*YOUR ASSIGNMENT*
Exactly as written, reproduce the lines from the beginning of the data through the line containing "a subset of"; the pictures are not reproduced.

*STUDY MATERIAL*

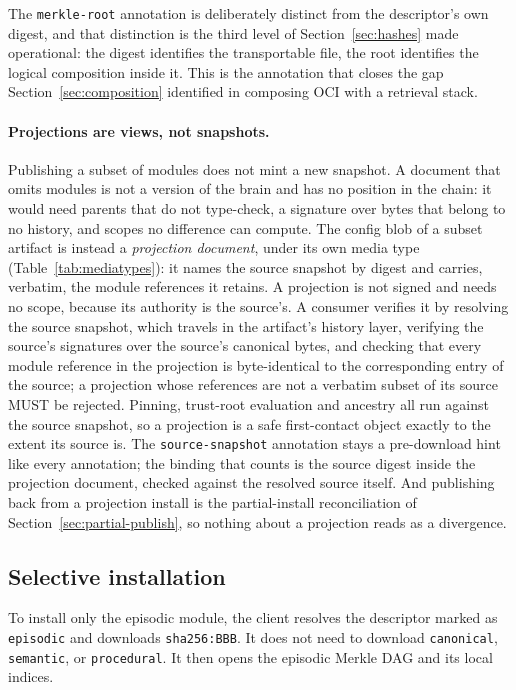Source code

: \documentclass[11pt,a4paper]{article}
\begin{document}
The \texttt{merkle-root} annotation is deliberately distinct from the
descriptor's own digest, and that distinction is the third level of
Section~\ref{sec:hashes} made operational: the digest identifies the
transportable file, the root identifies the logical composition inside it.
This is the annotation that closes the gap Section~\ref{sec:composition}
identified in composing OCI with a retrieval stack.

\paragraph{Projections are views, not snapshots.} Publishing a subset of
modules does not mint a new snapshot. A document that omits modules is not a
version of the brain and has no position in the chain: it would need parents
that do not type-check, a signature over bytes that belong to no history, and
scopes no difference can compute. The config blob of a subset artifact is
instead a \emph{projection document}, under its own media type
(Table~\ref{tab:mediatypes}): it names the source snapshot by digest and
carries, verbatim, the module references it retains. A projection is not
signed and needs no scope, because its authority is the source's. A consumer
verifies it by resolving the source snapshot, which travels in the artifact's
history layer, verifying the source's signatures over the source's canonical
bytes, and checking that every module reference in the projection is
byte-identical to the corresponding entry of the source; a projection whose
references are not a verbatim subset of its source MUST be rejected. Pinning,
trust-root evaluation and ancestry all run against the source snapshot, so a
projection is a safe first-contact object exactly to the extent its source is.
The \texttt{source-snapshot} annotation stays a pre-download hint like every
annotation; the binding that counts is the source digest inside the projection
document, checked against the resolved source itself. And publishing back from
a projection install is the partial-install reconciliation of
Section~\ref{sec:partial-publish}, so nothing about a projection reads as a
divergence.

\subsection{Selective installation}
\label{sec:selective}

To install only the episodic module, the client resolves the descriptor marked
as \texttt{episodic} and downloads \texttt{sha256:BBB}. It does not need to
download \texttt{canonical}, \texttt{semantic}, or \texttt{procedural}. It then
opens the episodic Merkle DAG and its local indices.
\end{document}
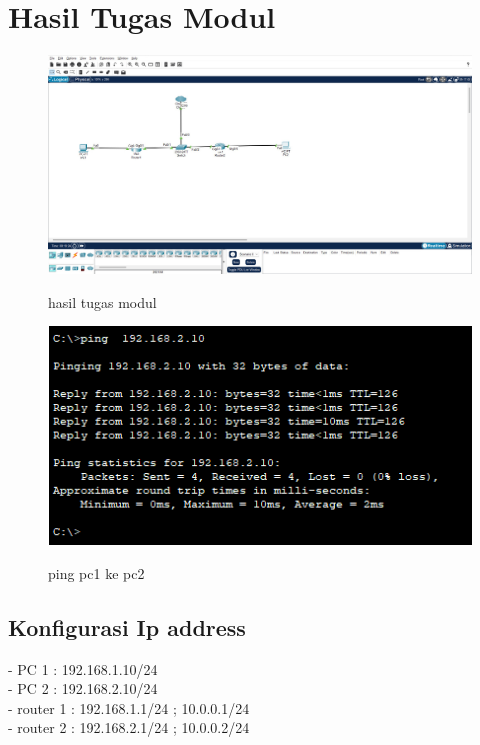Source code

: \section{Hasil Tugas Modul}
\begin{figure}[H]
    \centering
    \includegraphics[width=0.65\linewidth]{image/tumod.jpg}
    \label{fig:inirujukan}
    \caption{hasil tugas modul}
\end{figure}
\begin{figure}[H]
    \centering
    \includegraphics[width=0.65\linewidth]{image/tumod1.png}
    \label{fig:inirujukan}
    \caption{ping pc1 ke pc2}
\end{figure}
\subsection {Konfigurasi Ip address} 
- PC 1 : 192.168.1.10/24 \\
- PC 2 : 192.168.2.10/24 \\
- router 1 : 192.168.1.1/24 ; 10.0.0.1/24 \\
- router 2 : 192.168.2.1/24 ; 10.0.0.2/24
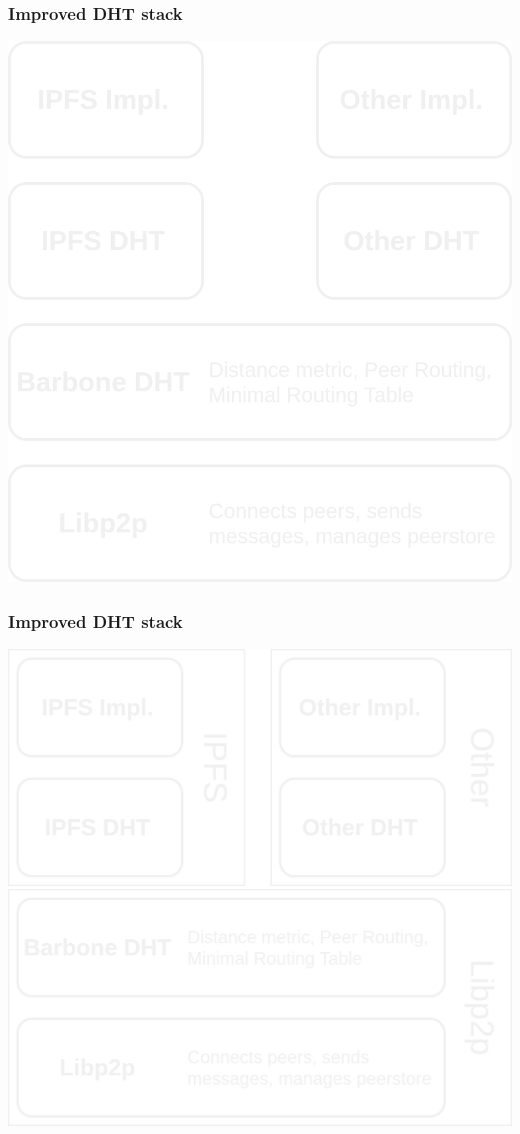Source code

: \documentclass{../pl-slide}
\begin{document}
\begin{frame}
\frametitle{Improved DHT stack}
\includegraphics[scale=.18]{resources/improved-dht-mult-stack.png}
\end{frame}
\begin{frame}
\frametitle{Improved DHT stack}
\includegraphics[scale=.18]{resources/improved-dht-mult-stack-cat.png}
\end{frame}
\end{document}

*COMPLETED EXERCISE*
Source code

: \documentclass[11pt,a4paper]{article}
\begin{document}
The \texttt{merkle-root} annotation is deliberately distinct from the
descriptor's own digest, and that distinction is the third level of
Section~\ref{sec:hashes} made operational: the digest identifies the
transportable file, the root identifies the logical composition inside it.
This is the annotation that closes the gap Section~\ref{sec:composition}
identified in composing OCI with a retrieval stack.

\paragraph{Projections are views, not snapshots.} Publishing a subset of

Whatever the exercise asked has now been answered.